Thursday, July 07, 2011

Releasing Attachment to Results. Yeah, Right. Me, Neither.

One of the biggest issues I face as a writer is doing the work and then, as the Bhagavad Gita advises, releasing my attachment to results. As a philosophy, it makes a boatload of sense. If I could manage this, I could simply concentrate on doing the work and quit angsting over all the stuff that's out of my control, such as:

1. blowing the socks off some editor or other (or better yet, every single one of them. In the known world!)
2. making everyone at the publishing house so excited they not only make an offer, but get behind the book in a huge way
3. notching up sales, awards, royalties, etc.
4. meeting and exceeding my readers' expectations
5. earning the affection of every person on the planet (as if any author ever born has done that!)

The problem is, to successfully write a novel, you really, really have to care. You have to live it, breathe it, cry and bleed it. You have to plot and scheme and parse and anguish over every character, each chapter, every single sentence.

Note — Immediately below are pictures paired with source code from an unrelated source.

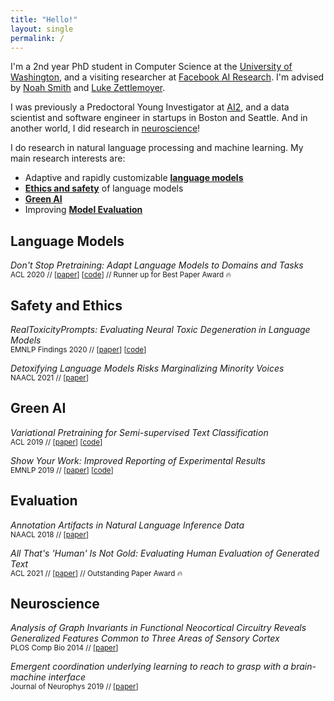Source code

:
 ```yaml
---
title: "Hello!"
layout: single
permalink: /
---
```


I'm a 2nd year PhD student in Computer Science at the [University of Washington](https://www.cs.washington.edu/), and a visiting researcher at [Facebook AI Research](https://ai.facebook.com/). I'm advised by [Noah Smith](https://nasmith.github.io/) and [Luke Zettlemoyer](https://www.cs.washington.edu/people/faculty/lsz).

I was previously a Predoctoral Young Investigator at [AI2](http://allenai.org), and a data scientist and software engineer in startups in Boston and Seattle. And in another world, I did research in [neuroscience](#neuroscience)!


I do research in natural language processing and machine learning. My main research interests are:

 * <i class="fas fa-wind"></i> Adaptive and rapidly customizable [**language models**](#language-models)
 * <i class="fas fa-shield-alt"></i>  [**Ethics and safety**](#safety-and-ethics) of language models
 * <i class="fas fa-leaf"></i> [**Green AI**](#efficiency)
 * <i class="fas fa-sort-amount-down"></i> Improving [**Model Evaluation**](#evaluation)

## Language Models

*Don't Stop Pretraining: Adapt Language Models to Domains and Tasks*<br><sup>ACL 2020 // [[paper](https://aclanthology.org/2020.acl-main.740/)] [[code](https://github.com/allenai/dont-stop-pretraining)] // Runner up for Best Paper Award 🔥</sup>


## Safety and Ethics

*RealToxicityPrompts: Evaluating Neural Toxic Degeneration in Language Models*
<br><sup>EMNLP Findings 2020 //  [[paper](https://aclanthology.org/2020.findings-emnlp.301/)] [[code](https://github.com/allenai/real-toxicity-prompts)]</sup>

*Detoxifying Language Models Risks Marginalizing Minority Voices*
<br><sup>NAACL 2021 // [[paper](https://aclanthology.org/2021.naacl-main.190/)]</sup>

## Green AI

*Variational Pretraining for Semi-supervised Text Classification*
<br><sup>ACL 2019 // [[paper](https://aclanthology.org/P19-1590/)] [[code](https://github.com/allenai/vampire)]</sup>

*Show Your Work: Improved Reporting of Experimental Results*
<br><sup>EMNLP 2019 // [[paper](https://aclanthology.org/D19-1224/)] [[code](https://github.com/allenai/allentune)]</sup>

## Evaluation


*Annotation Artifacts in Natural Language Inference Data*
<br><sup>NAACL 2018 // [[paper](https://aclanthology.org/N18-2017/)]</sup>

*All That's 'Human' Is Not Gold: Evaluating Human Evaluation of Generated Text*
<br><sup>ACL 2021 // [[paper](https://aclanthology.org/2021.acl-long.565/)] // Outstanding Paper Award 🔥</sup>

## Neuroscience

*Analysis of Graph Invariants in Functional Neocortical Circuitry Reveals Generalized Features Common to Three Areas of Sensory Cortex*
<br><sup> PLOS Comp Bio 2014 // [[paper](https://journals.plos.org/ploscompbiol/article/authors?id=10.1371/journal.pcbi.1003710)]</sup>


*Emergent coordination underlying learning to reach to grasp with a brain-machine interface*
<br><sup>Journal of Neurophys 2019 // [[paper](https://pubmed.ncbi.nlm.nih.gov/29357477)]</sup>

And then you're supposed to suddenly cut the cord, turn your back on your progeny, and not even turn your head to check on its fate?

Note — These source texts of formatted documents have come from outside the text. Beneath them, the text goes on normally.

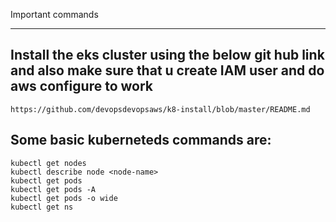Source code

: Important commands
********************

## Install the eks cluster using the below git hub link and also make sure that u create IAM user and do aws configure to work
```
https://github.com/devopsdevopsaws/k8-install/blob/master/README.md
```

## Some basic kuberneteds commands are:
```
kubectl get nodes
kubectl describe node <node-name>
kubectl get pods 
kubectl get pods -A
kubectl get pods -o wide
kubectl get ns

```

For most of us, it doesn't work that way. If we're pros, we go on to work on other projects to distract us. (Putting all your eggs is one basket is a recipe for disaster, and a having a shiny new story going really is the best inoculation against heartbreak.) If we're parents, we might think about the first time we handed our child over to daycare, kindergarten--or handed him the car keys. We were scared as hell, and a lot of us still pray each time we hear sirens. But we forced ourselves to let go. To let that child out into the world (eventually) to do his thing.

It doesn't make it easy. It doesn't make it hurt less. But if you want to be a pro (or raise a functional adult rather than a permanent basement dweller, come to think of it) you have to suck it up and do it nonetheless. And sometimes you have to willingly turn a blind eye to the stumbles along the way.

But that never, ever means that you don't care down to your bones.